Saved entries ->
◇ ◇ ◇ ◇ ◇ ◇ ◇
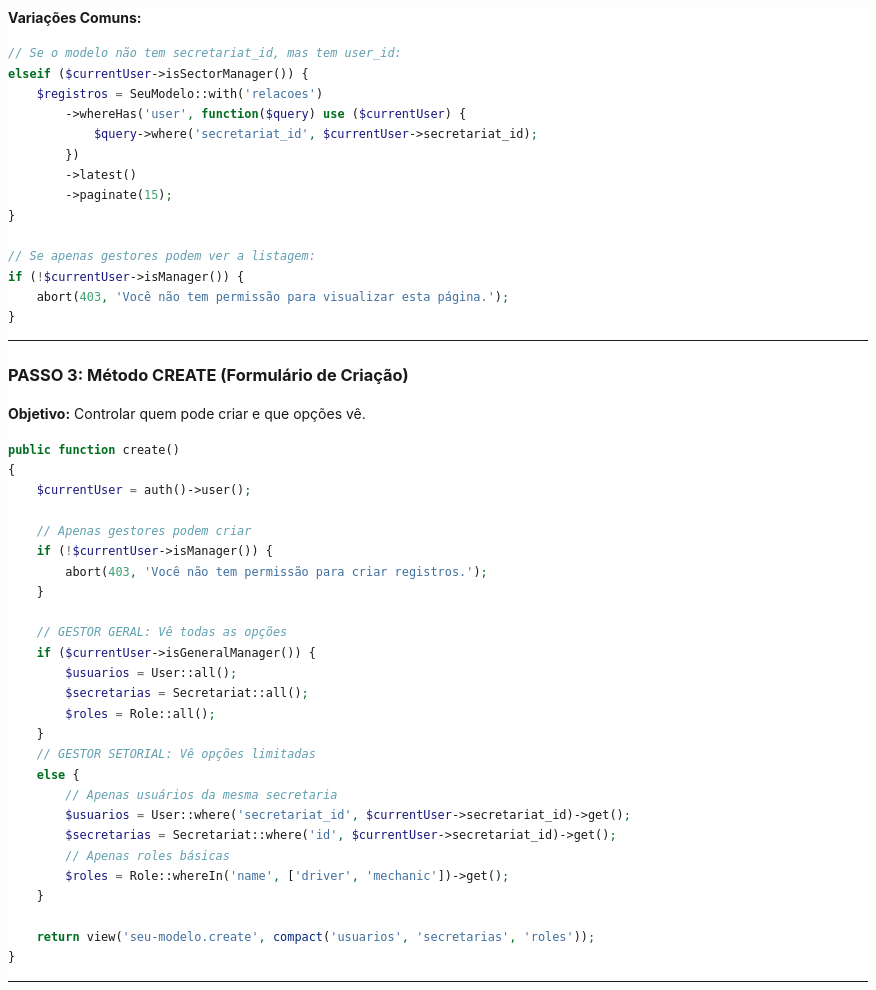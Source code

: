 **Variações Comuns:**

```php
// Se o modelo não tem secretariat_id, mas tem user_id:
elseif ($currentUser->isSectorManager()) {
    $registros = SeuModelo::with('relacoes')
        ->whereHas('user', function($query) use ($currentUser) {
            $query->where('secretariat_id', $currentUser->secretariat_id);
        })
        ->latest()
        ->paginate(15);
}

// Se apenas gestores podem ver a listagem:
if (!$currentUser->isManager()) {
    abort(403, 'Você não tem permissão para visualizar esta página.');
}
```

---

### PASSO 3: Método CREATE (Formulário de Criação)

**Objetivo:** Controlar quem pode criar e que opções vê.

```php
public function create()
{
    $currentUser = auth()->user();
    
    // Apenas gestores podem criar
    if (!$currentUser->isManager()) {
        abort(403, 'Você não tem permissão para criar registros.');
    }

    // GESTOR GERAL: Vê todas as opções
    if ($currentUser->isGeneralManager()) {
        $usuarios = User::all();
        $secretarias = Secretariat::all();
        $roles = Role::all();
    }
    // GESTOR SETORIAL: Vê opções limitadas
    else {
        // Apenas usuários da mesma secretaria
        $usuarios = User::where('secretariat_id', $currentUser->secretariat_id)->get();
        $secretarias = Secretariat::where('id', $currentUser->secretariat_id)->get();
        // Apenas roles básicas
        $roles = Role::whereIn('name', ['driver', 'mechanic'])->get();
    }

    return view('seu-modelo.create', compact('usuarios', 'secretarias', 'roles'));
}
```

---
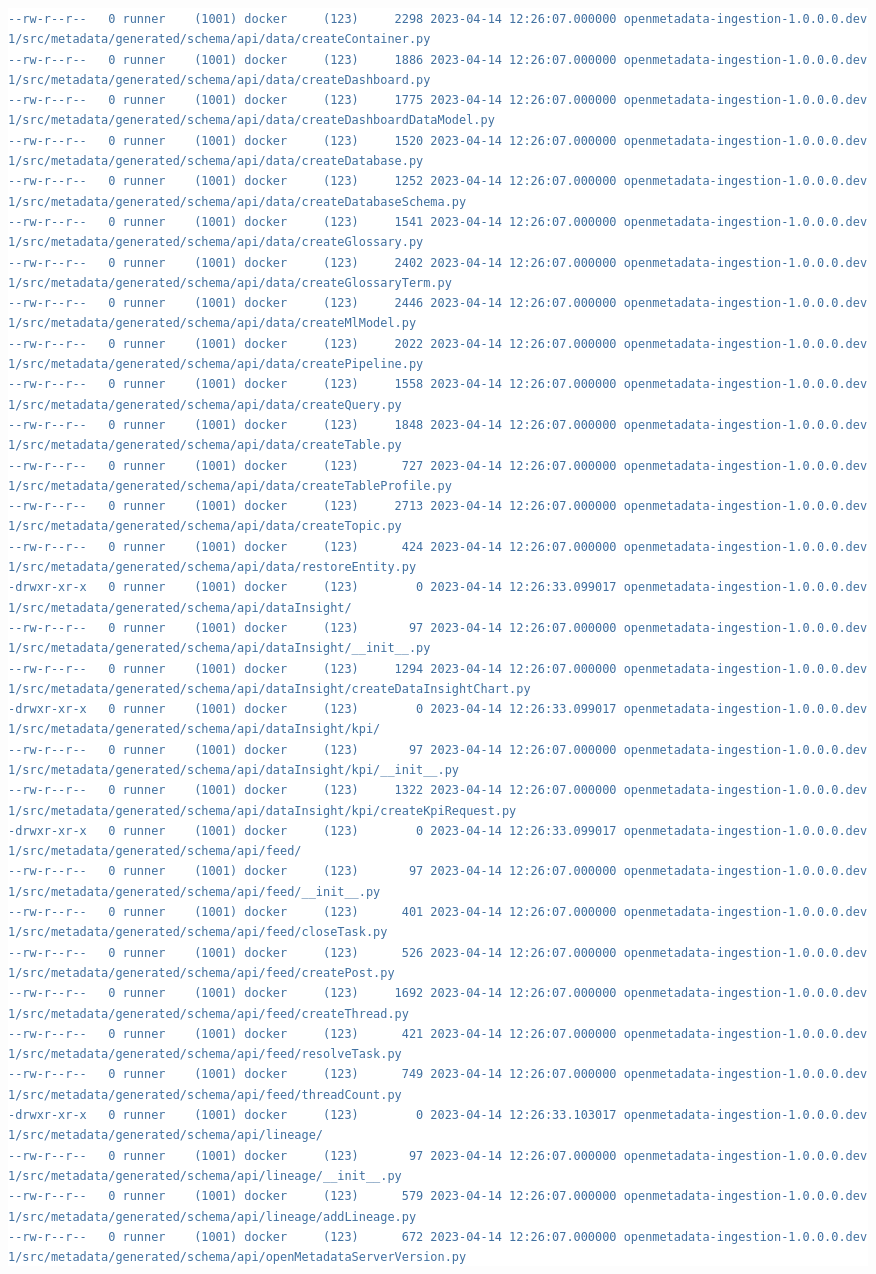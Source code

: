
 ```diff
--rw-r--r--   0 runner    (1001) docker     (123)     2298 2023-04-14 12:26:07.000000 openmetadata-ingestion-1.0.0.0.dev1/src/metadata/generated/schema/api/data/createContainer.py
--rw-r--r--   0 runner    (1001) docker     (123)     1886 2023-04-14 12:26:07.000000 openmetadata-ingestion-1.0.0.0.dev1/src/metadata/generated/schema/api/data/createDashboard.py
--rw-r--r--   0 runner    (1001) docker     (123)     1775 2023-04-14 12:26:07.000000 openmetadata-ingestion-1.0.0.0.dev1/src/metadata/generated/schema/api/data/createDashboardDataModel.py
--rw-r--r--   0 runner    (1001) docker     (123)     1520 2023-04-14 12:26:07.000000 openmetadata-ingestion-1.0.0.0.dev1/src/metadata/generated/schema/api/data/createDatabase.py
--rw-r--r--   0 runner    (1001) docker     (123)     1252 2023-04-14 12:26:07.000000 openmetadata-ingestion-1.0.0.0.dev1/src/metadata/generated/schema/api/data/createDatabaseSchema.py
--rw-r--r--   0 runner    (1001) docker     (123)     1541 2023-04-14 12:26:07.000000 openmetadata-ingestion-1.0.0.0.dev1/src/metadata/generated/schema/api/data/createGlossary.py
--rw-r--r--   0 runner    (1001) docker     (123)     2402 2023-04-14 12:26:07.000000 openmetadata-ingestion-1.0.0.0.dev1/src/metadata/generated/schema/api/data/createGlossaryTerm.py
--rw-r--r--   0 runner    (1001) docker     (123)     2446 2023-04-14 12:26:07.000000 openmetadata-ingestion-1.0.0.0.dev1/src/metadata/generated/schema/api/data/createMlModel.py
--rw-r--r--   0 runner    (1001) docker     (123)     2022 2023-04-14 12:26:07.000000 openmetadata-ingestion-1.0.0.0.dev1/src/metadata/generated/schema/api/data/createPipeline.py
--rw-r--r--   0 runner    (1001) docker     (123)     1558 2023-04-14 12:26:07.000000 openmetadata-ingestion-1.0.0.0.dev1/src/metadata/generated/schema/api/data/createQuery.py
--rw-r--r--   0 runner    (1001) docker     (123)     1848 2023-04-14 12:26:07.000000 openmetadata-ingestion-1.0.0.0.dev1/src/metadata/generated/schema/api/data/createTable.py
--rw-r--r--   0 runner    (1001) docker     (123)      727 2023-04-14 12:26:07.000000 openmetadata-ingestion-1.0.0.0.dev1/src/metadata/generated/schema/api/data/createTableProfile.py
--rw-r--r--   0 runner    (1001) docker     (123)     2713 2023-04-14 12:26:07.000000 openmetadata-ingestion-1.0.0.0.dev1/src/metadata/generated/schema/api/data/createTopic.py
--rw-r--r--   0 runner    (1001) docker     (123)      424 2023-04-14 12:26:07.000000 openmetadata-ingestion-1.0.0.0.dev1/src/metadata/generated/schema/api/data/restoreEntity.py
-drwxr-xr-x   0 runner    (1001) docker     (123)        0 2023-04-14 12:26:33.099017 openmetadata-ingestion-1.0.0.0.dev1/src/metadata/generated/schema/api/dataInsight/
--rw-r--r--   0 runner    (1001) docker     (123)       97 2023-04-14 12:26:07.000000 openmetadata-ingestion-1.0.0.0.dev1/src/metadata/generated/schema/api/dataInsight/__init__.py
--rw-r--r--   0 runner    (1001) docker     (123)     1294 2023-04-14 12:26:07.000000 openmetadata-ingestion-1.0.0.0.dev1/src/metadata/generated/schema/api/dataInsight/createDataInsightChart.py
-drwxr-xr-x   0 runner    (1001) docker     (123)        0 2023-04-14 12:26:33.099017 openmetadata-ingestion-1.0.0.0.dev1/src/metadata/generated/schema/api/dataInsight/kpi/
--rw-r--r--   0 runner    (1001) docker     (123)       97 2023-04-14 12:26:07.000000 openmetadata-ingestion-1.0.0.0.dev1/src/metadata/generated/schema/api/dataInsight/kpi/__init__.py
--rw-r--r--   0 runner    (1001) docker     (123)     1322 2023-04-14 12:26:07.000000 openmetadata-ingestion-1.0.0.0.dev1/src/metadata/generated/schema/api/dataInsight/kpi/createKpiRequest.py
-drwxr-xr-x   0 runner    (1001) docker     (123)        0 2023-04-14 12:26:33.099017 openmetadata-ingestion-1.0.0.0.dev1/src/metadata/generated/schema/api/feed/
--rw-r--r--   0 runner    (1001) docker     (123)       97 2023-04-14 12:26:07.000000 openmetadata-ingestion-1.0.0.0.dev1/src/metadata/generated/schema/api/feed/__init__.py
--rw-r--r--   0 runner    (1001) docker     (123)      401 2023-04-14 12:26:07.000000 openmetadata-ingestion-1.0.0.0.dev1/src/metadata/generated/schema/api/feed/closeTask.py
--rw-r--r--   0 runner    (1001) docker     (123)      526 2023-04-14 12:26:07.000000 openmetadata-ingestion-1.0.0.0.dev1/src/metadata/generated/schema/api/feed/createPost.py
--rw-r--r--   0 runner    (1001) docker     (123)     1692 2023-04-14 12:26:07.000000 openmetadata-ingestion-1.0.0.0.dev1/src/metadata/generated/schema/api/feed/createThread.py
--rw-r--r--   0 runner    (1001) docker     (123)      421 2023-04-14 12:26:07.000000 openmetadata-ingestion-1.0.0.0.dev1/src/metadata/generated/schema/api/feed/resolveTask.py
--rw-r--r--   0 runner    (1001) docker     (123)      749 2023-04-14 12:26:07.000000 openmetadata-ingestion-1.0.0.0.dev1/src/metadata/generated/schema/api/feed/threadCount.py
-drwxr-xr-x   0 runner    (1001) docker     (123)        0 2023-04-14 12:26:33.103017 openmetadata-ingestion-1.0.0.0.dev1/src/metadata/generated/schema/api/lineage/
--rw-r--r--   0 runner    (1001) docker     (123)       97 2023-04-14 12:26:07.000000 openmetadata-ingestion-1.0.0.0.dev1/src/metadata/generated/schema/api/lineage/__init__.py
--rw-r--r--   0 runner    (1001) docker     (123)      579 2023-04-14 12:26:07.000000 openmetadata-ingestion-1.0.0.0.dev1/src/metadata/generated/schema/api/lineage/addLineage.py
--rw-r--r--   0 runner    (1001) docker     (123)      672 2023-04-14 12:26:07.000000 openmetadata-ingestion-1.0.0.0.dev1/src/metadata/generated/schema/api/openMetadataServerVersion.py
```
◇ ◇ ◇ ◇ ◇ ◇ ◇
Your goal ->
Your task is to copy the entries in full and exactly, without any images.

Your response ->
Source code

: **Variações Comuns:**

```php
// Se o modelo não tem secretariat_id, mas tem user_id:
elseif ($currentUser->isSectorManager()) {
    $registros = SeuModelo::with('relacoes')
        ->whereHas('user', function($query) use ($currentUser) {
            $query->where('secretariat_id', $currentUser->secretariat_id);
        })
        ->latest()
        ->paginate(15);
}

// Se apenas gestores podem ver a listagem:
if (!$currentUser->isManager()) {
    abort(403, 'Você não tem permissão para visualizar esta página.');
}
```

---

### PASSO 3: Método CREATE (Formulário de Criação)

**Objetivo:** Controlar quem pode criar e que opções vê.

```php
public function create()
{
    $currentUser = auth()->user();
    
    // Apenas gestores podem criar
    if (!$currentUser->isManager()) {
        abort(403, 'Você não tem permissão para criar registros.');
    }

    // GESTOR GERAL: Vê todas as opções
    if ($currentUser->isGeneralManager()) {
        $usuarios = User::all();
        $secretarias = Secretariat::all();
        $roles = Role::all();
    }
    // GESTOR SETORIAL: Vê opções limitadas
    else {
        // Apenas usuários da mesma secretaria
        $usuarios = User::where('secretariat_id', $currentUser->secretariat_id)->get();
        $secretarias = Secretariat::where('id', $currentUser->secretariat_id)->get();
        // Apenas roles básicas
        $roles = Role::whereIn('name', ['driver', 'mechanic'])->get();
    }

    return view('seu-modelo.create', compact('usuarios', 'secretarias', 'roles'));
}
```

---
Source code

:
 ```diff
--rw-r--r--   0 runner    (1001) docker     (123)     2298 2023-04-14 12:26:07.000000 openmetadata-ingestion-1.0.0.0.dev1/src/metadata/generated/schema/api/data/createContainer.py
--rw-r--r--   0 runner    (1001) docker     (123)     1886 2023-04-14 12:26:07.000000 openmetadata-ingestion-1.0.0.0.dev1/src/metadata/generated/schema/api/data/createDashboard.py
--rw-r--r--   0 runner    (1001) docker     (123)     1775 2023-04-14 12:26:07.000000 openmetadata-ingestion-1.0.0.0.dev1/src/metadata/generated/schema/api/data/createDashboardDataModel.py
--rw-r--r--   0 runner    (1001) docker     (123)     1520 2023-04-14 12:26:07.000000 openmetadata-ingestion-1.0.0.0.dev1/src/metadata/generated/schema/api/data/createDatabase.py
--rw-r--r--   0 runner    (1001) docker     (123)     1252 2023-04-14 12:26:07.000000 openmetadata-ingestion-1.0.0.0.dev1/src/metadata/generated/schema/api/data/createDatabaseSchema.py
--rw-r--r--   0 runner    (1001) docker     (123)     1541 2023-04-14 12:26:07.000000 openmetadata-ingestion-1.0.0.0.dev1/src/metadata/generated/schema/api/data/createGlossary.py
--rw-r--r--   0 runner    (1001) docker     (123)     2402 2023-04-14 12:26:07.000000 openmetadata-ingestion-1.0.0.0.dev1/src/metadata/generated/schema/api/data/createGlossaryTerm.py
--rw-r--r--   0 runner    (1001) docker     (123)     2446 2023-04-14 12:26:07.000000 openmetadata-ingestion-1.0.0.0.dev1/src/metadata/generated/schema/api/data/createMlModel.py
--rw-r--r--   0 runner    (1001) docker     (123)     2022 2023-04-14 12:26:07.000000 openmetadata-ingestion-1.0.0.0.dev1/src/metadata/generated/schema/api/data/createPipeline.py
--rw-r--r--   0 runner    (1001) docker     (123)     1558 2023-04-14 12:26:07.000000 openmetadata-ingestion-1.0.0.0.dev1/src/metadata/generated/schema/api/data/createQuery.py
--rw-r--r--   0 runner    (1001) docker     (123)     1848 2023-04-14 12:26:07.000000 openmetadata-ingestion-1.0.0.0.dev1/src/metadata/generated/schema/api/data/createTable.py
--rw-r--r--   0 runner    (1001) docker     (123)      727 2023-04-14 12:26:07.000000 openmetadata-ingestion-1.0.0.0.dev1/src/metadata/generated/schema/api/data/createTableProfile.py
--rw-r--r--   0 runner    (1001) docker     (123)     2713 2023-04-14 12:26:07.000000 openmetadata-ingestion-1.0.0.0.dev1/src/metadata/generated/schema/api/data/createTopic.py
--rw-r--r--   0 runner    (1001) docker     (123)      424 2023-04-14 12:26:07.000000 openmetadata-ingestion-1.0.0.0.dev1/src/metadata/generated/schema/api/data/restoreEntity.py
-drwxr-xr-x   0 runner    (1001) docker     (123)        0 2023-04-14 12:26:33.099017 openmetadata-ingestion-1.0.0.0.dev1/src/metadata/generated/schema/api/dataInsight/
--rw-r--r--   0 runner    (1001) docker     (123)       97 2023-04-14 12:26:07.000000 openmetadata-ingestion-1.0.0.0.dev1/src/metadata/generated/schema/api/dataInsight/__init__.py
--rw-r--r--   0 runner    (1001) docker     (123)     1294 2023-04-14 12:26:07.000000 openmetadata-ingestion-1.0.0.0.dev1/src/metadata/generated/schema/api/dataInsight/createDataInsightChart.py
-drwxr-xr-x   0 runner    (1001) docker     (123)        0 2023-04-14 12:26:33.099017 openmetadata-ingestion-1.0.0.0.dev1/src/metadata/generated/schema/api/dataInsight/kpi/
--rw-r--r--   0 runner    (1001) docker     (123)       97 2023-04-14 12:26:07.000000 openmetadata-ingestion-1.0.0.0.dev1/src/metadata/generated/schema/api/dataInsight/kpi/__init__.py
--rw-r--r--   0 runner    (1001) docker     (123)     1322 2023-04-14 12:26:07.000000 openmetadata-ingestion-1.0.0.0.dev1/src/metadata/generated/schema/api/dataInsight/kpi/createKpiRequest.py
-drwxr-xr-x   0 runner    (1001) docker     (123)        0 2023-04-14 12:26:33.099017 openmetadata-ingestion-1.0.0.0.dev1/src/metadata/generated/schema/api/feed/
--rw-r--r--   0 runner    (1001) docker     (123)       97 2023-04-14 12:26:07.000000 openmetadata-ingestion-1.0.0.0.dev1/src/metadata/generated/schema/api/feed/__init__.py
--rw-r--r--   0 runner    (1001) docker     (123)      401 2023-04-14 12:26:07.000000 openmetadata-ingestion-1.0.0.0.dev1/src/metadata/generated/schema/api/feed/closeTask.py
--rw-r--r--   0 runner    (1001) docker     (123)      526 2023-04-14 12:26:07.000000 openmetadata-ingestion-1.0.0.0.dev1/src/metadata/generated/schema/api/feed/createPost.py
--rw-r--r--   0 runner    (1001) docker     (123)     1692 2023-04-14 12:26:07.000000 openmetadata-ingestion-1.0.0.0.dev1/src/metadata/generated/schema/api/feed/createThread.py
--rw-r--r--   0 runner    (1001) docker     (123)      421 2023-04-14 12:26:07.000000 openmetadata-ingestion-1.0.0.0.dev1/src/metadata/generated/schema/api/feed/resolveTask.py
--rw-r--r--   0 runner    (1001) docker     (123)      749 2023-04-14 12:26:07.000000 openmetadata-ingestion-1.0.0.0.dev1/src/metadata/generated/schema/api/feed/threadCount.py
-drwxr-xr-x   0 runner    (1001) docker     (123)        0 2023-04-14 12:26:33.103017 openmetadata-ingestion-1.0.0.0.dev1/src/metadata/generated/schema/api/lineage/
--rw-r--r--   0 runner    (1001) docker     (123)       97 2023-04-14 12:26:07.000000 openmetadata-ingestion-1.0.0.0.dev1/src/metadata/generated/schema/api/lineage/__init__.py
--rw-r--r--   0 runner    (1001) docker     (123)      579 2023-04-14 12:26:07.000000 openmetadata-ingestion-1.0.0.0.dev1/src/metadata/generated/schema/api/lineage/addLineage.py
--rw-r--r--   0 runner    (1001) docker     (123)      672 2023-04-14 12:26:07.000000 openmetadata-ingestion-1.0.0.0.dev1/src/metadata/generated/schema/api/openMetadataServerVersion.py
```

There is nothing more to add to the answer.